Isso justifica nossa representação popular, desfilando seus fantasmas em plena luz do dia. Como podemos pensar em um novo país, em um Brasil melhor, tendo um congresso composto por homens do quilate de Paulo Maluf, de José Genoino, Jader Barbalho, Antônio Palocci, Fernando Collor, entre tantos outros, durante tantos anos de desmandos e prevaricações. Essa é a pátria dos mensalões e dos mensalinhos, uma nação bem mensalina, bem sem vergonha, que troca seu futuro, o seu voto, por uma cesta básica, por uma ajudinha. É o corrompido corrompendo o corruptor, coisas do nosso amado Brasil!

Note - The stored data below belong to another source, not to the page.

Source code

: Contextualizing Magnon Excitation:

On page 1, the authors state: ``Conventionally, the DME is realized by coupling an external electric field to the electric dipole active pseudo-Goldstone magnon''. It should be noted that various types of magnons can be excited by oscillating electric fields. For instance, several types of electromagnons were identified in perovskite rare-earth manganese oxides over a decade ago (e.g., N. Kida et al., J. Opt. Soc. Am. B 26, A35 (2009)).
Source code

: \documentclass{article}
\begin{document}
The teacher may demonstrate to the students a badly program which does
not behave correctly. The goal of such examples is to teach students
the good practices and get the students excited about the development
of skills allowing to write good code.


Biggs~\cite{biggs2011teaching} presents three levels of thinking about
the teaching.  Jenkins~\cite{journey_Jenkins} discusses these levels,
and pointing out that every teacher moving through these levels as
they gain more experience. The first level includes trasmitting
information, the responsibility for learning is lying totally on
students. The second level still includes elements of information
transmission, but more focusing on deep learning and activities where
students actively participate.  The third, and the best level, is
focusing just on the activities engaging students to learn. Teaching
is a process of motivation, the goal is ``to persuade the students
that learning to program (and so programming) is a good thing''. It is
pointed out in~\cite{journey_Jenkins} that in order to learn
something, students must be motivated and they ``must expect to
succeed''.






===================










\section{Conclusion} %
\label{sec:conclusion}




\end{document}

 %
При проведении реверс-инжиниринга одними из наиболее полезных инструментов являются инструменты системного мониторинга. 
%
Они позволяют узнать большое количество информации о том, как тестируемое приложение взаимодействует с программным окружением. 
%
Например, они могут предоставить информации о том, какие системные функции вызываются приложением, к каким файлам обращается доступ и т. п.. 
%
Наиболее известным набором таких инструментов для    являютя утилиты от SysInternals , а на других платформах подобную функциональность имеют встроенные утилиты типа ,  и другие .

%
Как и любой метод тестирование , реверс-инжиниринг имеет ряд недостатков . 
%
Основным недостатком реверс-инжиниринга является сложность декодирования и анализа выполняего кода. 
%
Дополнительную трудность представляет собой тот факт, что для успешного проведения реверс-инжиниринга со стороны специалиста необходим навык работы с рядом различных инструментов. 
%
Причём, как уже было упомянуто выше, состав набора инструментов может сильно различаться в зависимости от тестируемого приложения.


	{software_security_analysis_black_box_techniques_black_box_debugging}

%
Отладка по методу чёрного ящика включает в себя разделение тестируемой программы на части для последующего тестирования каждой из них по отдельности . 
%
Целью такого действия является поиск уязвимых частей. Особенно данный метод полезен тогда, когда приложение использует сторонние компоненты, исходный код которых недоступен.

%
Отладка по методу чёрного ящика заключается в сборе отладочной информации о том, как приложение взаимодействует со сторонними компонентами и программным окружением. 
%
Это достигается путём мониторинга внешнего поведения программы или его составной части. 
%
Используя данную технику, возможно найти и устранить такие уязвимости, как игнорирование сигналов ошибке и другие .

Sabendo bem como se faz greves e como se organiza protestos, o Brasil de Lula é um Brasil silenciado, domesticado, docilizado: dos movimentos sindicais à militância partidária; dos movimentos estudantis às organizações não-governamentais. Todos, por certo, registrando seu mensalão ideológico, sua verbinha providencial. É no Brasil da impunidade que a corrupção viceja, é no Brasil da passividade que os escândalos se repetem. Lamentavelmente!


A nossa democracia, o nosso parlamento, é mesmo uma festa à fantasia… Cada um interpretando um personagem, cada um nos aplicando uma trágica peça. Tem o que ama, o que protesta, o que ri. Tem também o mau e o cara de pau. E, no final, todos se banqueteiam e se coçam, em uma mesma festa.